_Work request:_ Search the data for "Migrated". Each line containing it is to be copied.

Records contained in a dataset
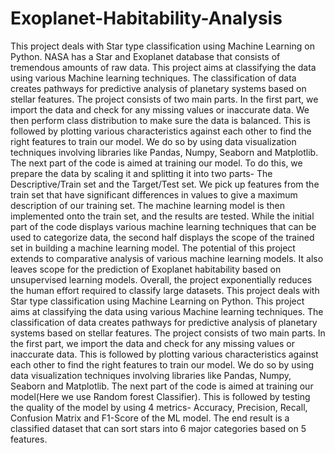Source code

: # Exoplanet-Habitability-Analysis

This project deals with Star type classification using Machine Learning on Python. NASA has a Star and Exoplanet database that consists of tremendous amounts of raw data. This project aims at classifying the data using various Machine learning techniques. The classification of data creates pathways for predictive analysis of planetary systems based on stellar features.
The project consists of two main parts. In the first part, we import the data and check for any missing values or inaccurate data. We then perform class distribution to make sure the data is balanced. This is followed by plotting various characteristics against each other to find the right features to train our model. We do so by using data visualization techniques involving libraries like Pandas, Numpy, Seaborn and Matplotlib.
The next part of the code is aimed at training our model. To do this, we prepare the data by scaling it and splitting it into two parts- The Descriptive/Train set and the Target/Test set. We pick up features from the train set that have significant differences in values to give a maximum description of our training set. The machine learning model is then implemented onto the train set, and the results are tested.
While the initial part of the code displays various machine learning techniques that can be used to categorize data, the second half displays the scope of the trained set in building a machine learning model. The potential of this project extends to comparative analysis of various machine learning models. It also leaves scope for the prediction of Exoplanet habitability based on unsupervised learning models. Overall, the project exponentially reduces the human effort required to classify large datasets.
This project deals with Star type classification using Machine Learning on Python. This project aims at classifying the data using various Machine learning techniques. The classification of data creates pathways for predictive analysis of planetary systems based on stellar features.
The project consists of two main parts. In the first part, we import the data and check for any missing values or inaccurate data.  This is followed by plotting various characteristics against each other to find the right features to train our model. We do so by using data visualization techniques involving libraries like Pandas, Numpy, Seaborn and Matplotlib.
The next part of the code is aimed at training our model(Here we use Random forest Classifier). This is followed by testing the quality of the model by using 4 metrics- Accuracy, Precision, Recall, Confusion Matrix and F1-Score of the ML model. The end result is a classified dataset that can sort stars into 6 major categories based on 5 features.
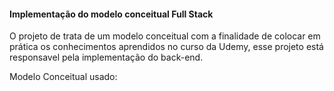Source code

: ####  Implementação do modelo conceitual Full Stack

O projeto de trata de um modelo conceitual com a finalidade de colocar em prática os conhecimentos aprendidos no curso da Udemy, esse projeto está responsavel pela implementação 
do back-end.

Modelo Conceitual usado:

...

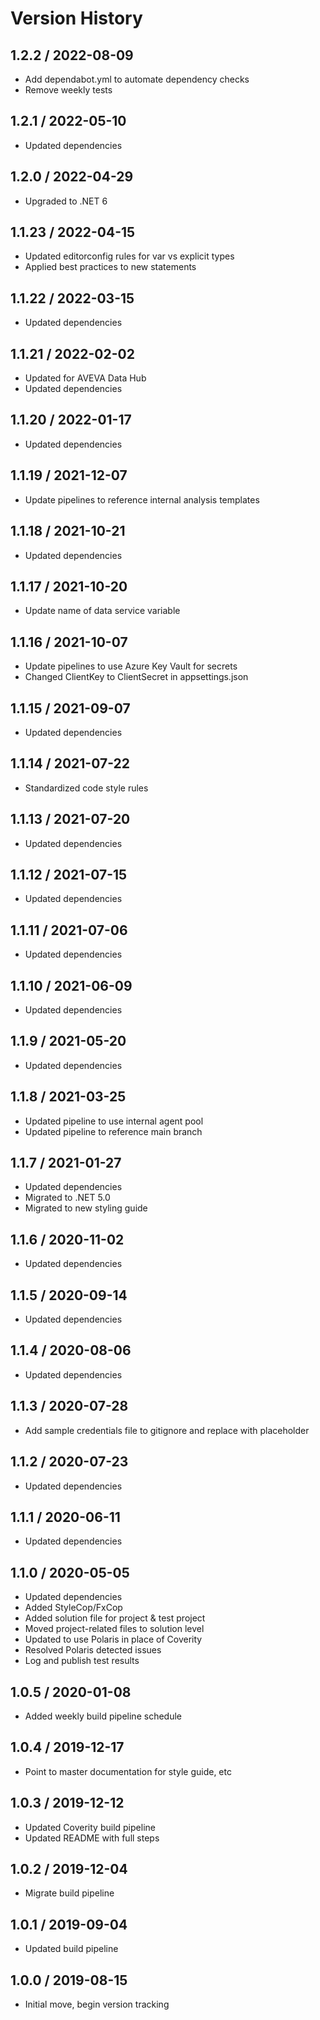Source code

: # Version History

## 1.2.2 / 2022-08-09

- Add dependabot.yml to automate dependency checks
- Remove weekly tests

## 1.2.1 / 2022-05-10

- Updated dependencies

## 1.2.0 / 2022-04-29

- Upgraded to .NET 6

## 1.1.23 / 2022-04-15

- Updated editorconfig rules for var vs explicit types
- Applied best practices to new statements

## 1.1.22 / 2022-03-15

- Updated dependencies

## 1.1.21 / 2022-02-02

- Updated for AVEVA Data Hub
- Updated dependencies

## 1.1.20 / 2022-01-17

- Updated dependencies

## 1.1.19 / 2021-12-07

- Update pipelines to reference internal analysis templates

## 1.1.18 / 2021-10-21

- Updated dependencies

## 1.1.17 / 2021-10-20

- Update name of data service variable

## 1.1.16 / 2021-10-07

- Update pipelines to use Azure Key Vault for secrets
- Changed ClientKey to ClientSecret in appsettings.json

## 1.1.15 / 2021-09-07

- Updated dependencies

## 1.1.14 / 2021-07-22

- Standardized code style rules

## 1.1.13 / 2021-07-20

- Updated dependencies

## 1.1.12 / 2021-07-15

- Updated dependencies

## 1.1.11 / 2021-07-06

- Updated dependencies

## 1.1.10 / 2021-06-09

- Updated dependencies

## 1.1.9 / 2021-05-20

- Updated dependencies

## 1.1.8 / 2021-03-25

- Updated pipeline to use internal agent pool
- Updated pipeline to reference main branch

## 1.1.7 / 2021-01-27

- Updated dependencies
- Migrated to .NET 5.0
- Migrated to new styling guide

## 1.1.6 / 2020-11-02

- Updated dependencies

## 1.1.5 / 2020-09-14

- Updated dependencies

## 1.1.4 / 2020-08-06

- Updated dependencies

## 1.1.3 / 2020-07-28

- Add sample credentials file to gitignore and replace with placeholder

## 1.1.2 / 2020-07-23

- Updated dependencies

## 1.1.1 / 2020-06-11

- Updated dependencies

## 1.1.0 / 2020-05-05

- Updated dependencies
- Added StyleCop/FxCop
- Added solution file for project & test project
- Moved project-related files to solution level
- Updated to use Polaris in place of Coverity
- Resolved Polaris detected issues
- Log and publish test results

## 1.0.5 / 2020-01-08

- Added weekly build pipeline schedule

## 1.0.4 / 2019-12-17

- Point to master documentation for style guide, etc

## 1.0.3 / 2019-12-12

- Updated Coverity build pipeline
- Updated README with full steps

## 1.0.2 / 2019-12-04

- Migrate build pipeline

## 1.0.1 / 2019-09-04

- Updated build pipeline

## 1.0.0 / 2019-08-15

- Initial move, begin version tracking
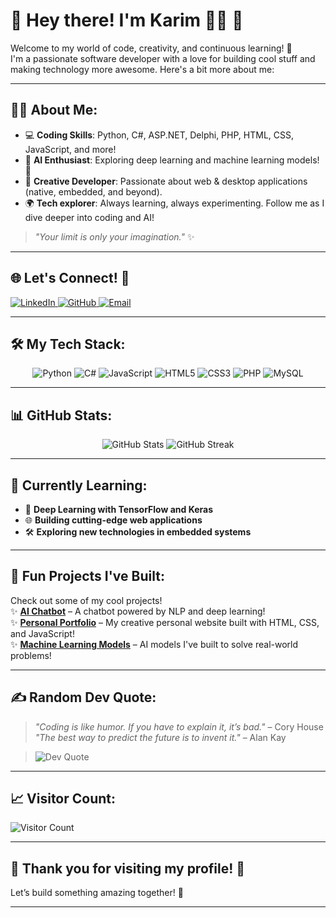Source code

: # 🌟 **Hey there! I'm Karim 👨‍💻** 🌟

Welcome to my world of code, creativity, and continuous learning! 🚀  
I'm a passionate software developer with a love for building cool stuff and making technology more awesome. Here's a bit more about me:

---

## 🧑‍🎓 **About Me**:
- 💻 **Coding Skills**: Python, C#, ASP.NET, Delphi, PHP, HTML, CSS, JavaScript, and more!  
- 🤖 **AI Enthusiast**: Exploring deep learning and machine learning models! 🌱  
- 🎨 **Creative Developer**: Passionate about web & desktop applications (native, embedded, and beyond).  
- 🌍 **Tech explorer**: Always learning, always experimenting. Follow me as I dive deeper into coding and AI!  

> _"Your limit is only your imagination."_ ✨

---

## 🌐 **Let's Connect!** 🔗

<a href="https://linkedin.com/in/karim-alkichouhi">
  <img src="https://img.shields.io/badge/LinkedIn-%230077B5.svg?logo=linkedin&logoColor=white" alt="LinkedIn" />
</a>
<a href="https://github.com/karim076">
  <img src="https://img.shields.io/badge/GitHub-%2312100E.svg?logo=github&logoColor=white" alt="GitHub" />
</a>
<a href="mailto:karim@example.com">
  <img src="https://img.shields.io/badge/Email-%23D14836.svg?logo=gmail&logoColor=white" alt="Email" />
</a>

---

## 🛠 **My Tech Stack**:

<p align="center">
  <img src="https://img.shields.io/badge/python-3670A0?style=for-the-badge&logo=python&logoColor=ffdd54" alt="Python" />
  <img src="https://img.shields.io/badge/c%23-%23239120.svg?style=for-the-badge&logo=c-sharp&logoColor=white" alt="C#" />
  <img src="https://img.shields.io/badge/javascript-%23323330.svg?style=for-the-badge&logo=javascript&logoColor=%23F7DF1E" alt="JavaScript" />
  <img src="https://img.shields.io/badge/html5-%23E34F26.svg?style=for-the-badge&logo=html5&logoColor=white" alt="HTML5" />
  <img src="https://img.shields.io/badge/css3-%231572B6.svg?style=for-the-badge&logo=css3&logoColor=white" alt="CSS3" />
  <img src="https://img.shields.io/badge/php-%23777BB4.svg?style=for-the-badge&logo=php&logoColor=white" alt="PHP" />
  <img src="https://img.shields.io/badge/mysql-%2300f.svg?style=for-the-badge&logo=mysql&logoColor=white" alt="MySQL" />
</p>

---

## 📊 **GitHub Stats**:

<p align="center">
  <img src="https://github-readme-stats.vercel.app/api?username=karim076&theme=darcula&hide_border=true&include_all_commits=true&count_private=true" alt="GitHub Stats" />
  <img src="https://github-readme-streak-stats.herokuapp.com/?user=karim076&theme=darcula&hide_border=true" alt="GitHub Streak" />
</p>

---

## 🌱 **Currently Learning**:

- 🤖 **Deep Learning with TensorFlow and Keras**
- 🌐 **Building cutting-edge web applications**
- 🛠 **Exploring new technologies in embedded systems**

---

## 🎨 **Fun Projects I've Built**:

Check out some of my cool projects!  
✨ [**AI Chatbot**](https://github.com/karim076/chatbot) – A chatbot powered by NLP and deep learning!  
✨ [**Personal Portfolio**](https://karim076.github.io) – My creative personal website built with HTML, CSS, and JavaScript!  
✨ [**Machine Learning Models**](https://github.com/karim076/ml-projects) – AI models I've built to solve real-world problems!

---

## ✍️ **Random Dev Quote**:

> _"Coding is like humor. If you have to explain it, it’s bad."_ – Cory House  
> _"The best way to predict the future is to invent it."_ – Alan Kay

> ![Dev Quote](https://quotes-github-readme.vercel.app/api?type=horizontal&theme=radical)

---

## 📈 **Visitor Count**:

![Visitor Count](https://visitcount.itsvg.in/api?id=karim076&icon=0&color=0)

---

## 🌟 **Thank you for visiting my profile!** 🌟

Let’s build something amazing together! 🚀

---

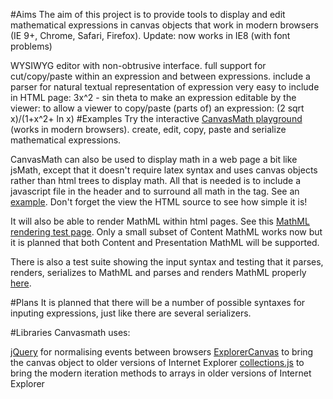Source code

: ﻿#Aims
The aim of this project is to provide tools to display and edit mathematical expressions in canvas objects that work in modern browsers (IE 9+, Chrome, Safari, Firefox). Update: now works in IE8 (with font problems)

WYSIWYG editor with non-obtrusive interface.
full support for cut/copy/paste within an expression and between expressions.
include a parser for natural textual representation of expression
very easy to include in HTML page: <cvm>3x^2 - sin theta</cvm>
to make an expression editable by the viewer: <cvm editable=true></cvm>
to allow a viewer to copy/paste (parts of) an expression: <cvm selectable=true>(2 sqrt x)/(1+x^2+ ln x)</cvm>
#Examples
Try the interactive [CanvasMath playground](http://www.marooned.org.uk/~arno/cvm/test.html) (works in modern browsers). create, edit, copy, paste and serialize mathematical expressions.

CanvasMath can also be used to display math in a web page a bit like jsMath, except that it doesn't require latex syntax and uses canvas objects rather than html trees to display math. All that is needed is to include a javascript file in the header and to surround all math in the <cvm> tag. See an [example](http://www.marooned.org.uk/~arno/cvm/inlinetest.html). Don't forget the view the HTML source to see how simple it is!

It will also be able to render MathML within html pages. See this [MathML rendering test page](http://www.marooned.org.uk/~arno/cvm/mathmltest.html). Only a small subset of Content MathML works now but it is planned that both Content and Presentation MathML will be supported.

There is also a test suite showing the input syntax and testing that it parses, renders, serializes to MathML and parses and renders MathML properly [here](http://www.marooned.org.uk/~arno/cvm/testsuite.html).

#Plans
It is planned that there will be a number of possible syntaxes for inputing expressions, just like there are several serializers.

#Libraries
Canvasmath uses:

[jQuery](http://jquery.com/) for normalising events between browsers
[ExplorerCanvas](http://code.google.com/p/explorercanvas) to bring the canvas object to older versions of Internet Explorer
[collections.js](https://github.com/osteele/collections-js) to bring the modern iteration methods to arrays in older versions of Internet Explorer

_Result for this exercise:_
- Migrated to .NET 5.0
- Migrated to new styling guide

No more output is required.